**** Working data ****
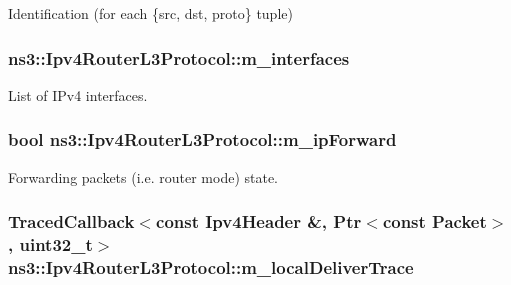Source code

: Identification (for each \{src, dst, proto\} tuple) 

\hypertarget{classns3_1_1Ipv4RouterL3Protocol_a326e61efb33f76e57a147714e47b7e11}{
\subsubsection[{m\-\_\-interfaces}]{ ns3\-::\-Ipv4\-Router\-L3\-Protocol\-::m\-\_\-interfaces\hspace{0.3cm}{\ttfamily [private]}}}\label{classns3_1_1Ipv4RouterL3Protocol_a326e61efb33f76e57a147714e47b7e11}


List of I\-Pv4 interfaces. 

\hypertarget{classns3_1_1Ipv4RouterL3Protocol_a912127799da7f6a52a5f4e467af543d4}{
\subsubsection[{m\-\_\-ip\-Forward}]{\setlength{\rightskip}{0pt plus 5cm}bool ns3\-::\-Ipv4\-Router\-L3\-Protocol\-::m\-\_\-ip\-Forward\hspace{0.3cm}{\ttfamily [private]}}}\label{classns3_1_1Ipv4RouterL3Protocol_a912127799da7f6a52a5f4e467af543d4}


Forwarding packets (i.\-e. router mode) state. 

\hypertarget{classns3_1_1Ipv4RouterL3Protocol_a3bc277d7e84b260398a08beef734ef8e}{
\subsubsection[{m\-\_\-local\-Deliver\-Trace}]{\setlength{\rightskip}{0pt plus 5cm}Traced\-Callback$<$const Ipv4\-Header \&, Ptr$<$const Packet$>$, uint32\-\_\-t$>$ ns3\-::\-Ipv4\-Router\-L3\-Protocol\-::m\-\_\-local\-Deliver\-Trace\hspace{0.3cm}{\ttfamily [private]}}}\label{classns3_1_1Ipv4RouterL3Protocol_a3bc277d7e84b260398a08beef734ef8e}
****
**Work required**:
Copy out the entries exactly as they stand, omitting the images.

**Finished task**:
Source code

: Identification (for each \{src, dst, proto\} tuple) 

\hypertarget{classns3_1_1Ipv4RouterL3Protocol_a326e61efb33f76e57a147714e47b7e11}{
\subsubsection[{m\-\_\-interfaces}]{ ns3\-::\-Ipv4\-Router\-L3\-Protocol\-::m\-\_\-interfaces\hspace{0.3cm}{\ttfamily [private]}}}\label{classns3_1_1Ipv4RouterL3Protocol_a326e61efb33f76e57a147714e47b7e11}


List of I\-Pv4 interfaces. 

\hypertarget{classns3_1_1Ipv4RouterL3Protocol_a912127799da7f6a52a5f4e467af543d4}{
\subsubsection[{m\-\_\-ip\-Forward}]{\setlength{\rightskip}{0pt plus 5cm}bool ns3\-::\-Ipv4\-Router\-L3\-Protocol\-::m\-\_\-ip\-Forward\hspace{0.3cm}{\ttfamily [private]}}}\label{classns3_1_1Ipv4RouterL3Protocol_a912127799da7f6a52a5f4e467af543d4}


Forwarding packets (i.\-e. router mode) state. 

\hypertarget{classns3_1_1Ipv4RouterL3Protocol_a3bc277d7e84b260398a08beef734ef8e}{
\subsubsection[{m\-\_\-local\-Deliver\-Trace}]{\setlength{\rightskip}{0pt plus 5cm}Traced\-Callback$<$const Ipv4\-Header \&, Ptr$<$const Packet$>$, uint32\-\_\-t$>$ ns3\-::\-Ipv4\-Router\-L3\-Protocol\-::m\-\_\-local\-Deliver\-Trace\hspace{0.3cm}{\ttfamily [private]}}}\label{classns3_1_1Ipv4RouterL3Protocol_a3bc277d7e84b260398a08beef734ef8e}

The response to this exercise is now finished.